↓↓↓
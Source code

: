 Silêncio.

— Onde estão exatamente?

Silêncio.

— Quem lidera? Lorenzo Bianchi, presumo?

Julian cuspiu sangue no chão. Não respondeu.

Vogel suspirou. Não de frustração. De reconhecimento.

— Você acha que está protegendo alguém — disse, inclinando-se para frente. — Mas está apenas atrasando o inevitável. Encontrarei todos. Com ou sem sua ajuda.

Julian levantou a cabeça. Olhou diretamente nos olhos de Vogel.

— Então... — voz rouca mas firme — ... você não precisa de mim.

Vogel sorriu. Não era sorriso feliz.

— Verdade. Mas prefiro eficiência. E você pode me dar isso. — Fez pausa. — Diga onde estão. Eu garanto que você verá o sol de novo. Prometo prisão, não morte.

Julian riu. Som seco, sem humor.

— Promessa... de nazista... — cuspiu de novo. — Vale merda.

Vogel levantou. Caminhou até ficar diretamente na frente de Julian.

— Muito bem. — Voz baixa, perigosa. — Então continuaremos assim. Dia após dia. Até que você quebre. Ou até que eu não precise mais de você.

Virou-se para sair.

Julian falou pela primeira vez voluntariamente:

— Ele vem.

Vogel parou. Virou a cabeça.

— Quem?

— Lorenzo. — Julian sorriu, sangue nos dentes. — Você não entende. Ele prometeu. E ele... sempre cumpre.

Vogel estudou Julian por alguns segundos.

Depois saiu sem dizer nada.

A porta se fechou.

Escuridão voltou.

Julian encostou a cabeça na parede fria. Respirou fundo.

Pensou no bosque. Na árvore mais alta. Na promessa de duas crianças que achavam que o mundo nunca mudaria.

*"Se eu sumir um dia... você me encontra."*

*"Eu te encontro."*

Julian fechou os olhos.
↑↑↑
Find all lines holding the word "frente" in the records above and copy them.

— Você acha que está protegendo alguém — disse, inclinando-se para frente. — Mas está apenas atrasando o inevitável. Encontrarei todos. Com ou sem sua ajuda.
Vogel levantou. Caminhou até ficar diretamente na frente de Julian.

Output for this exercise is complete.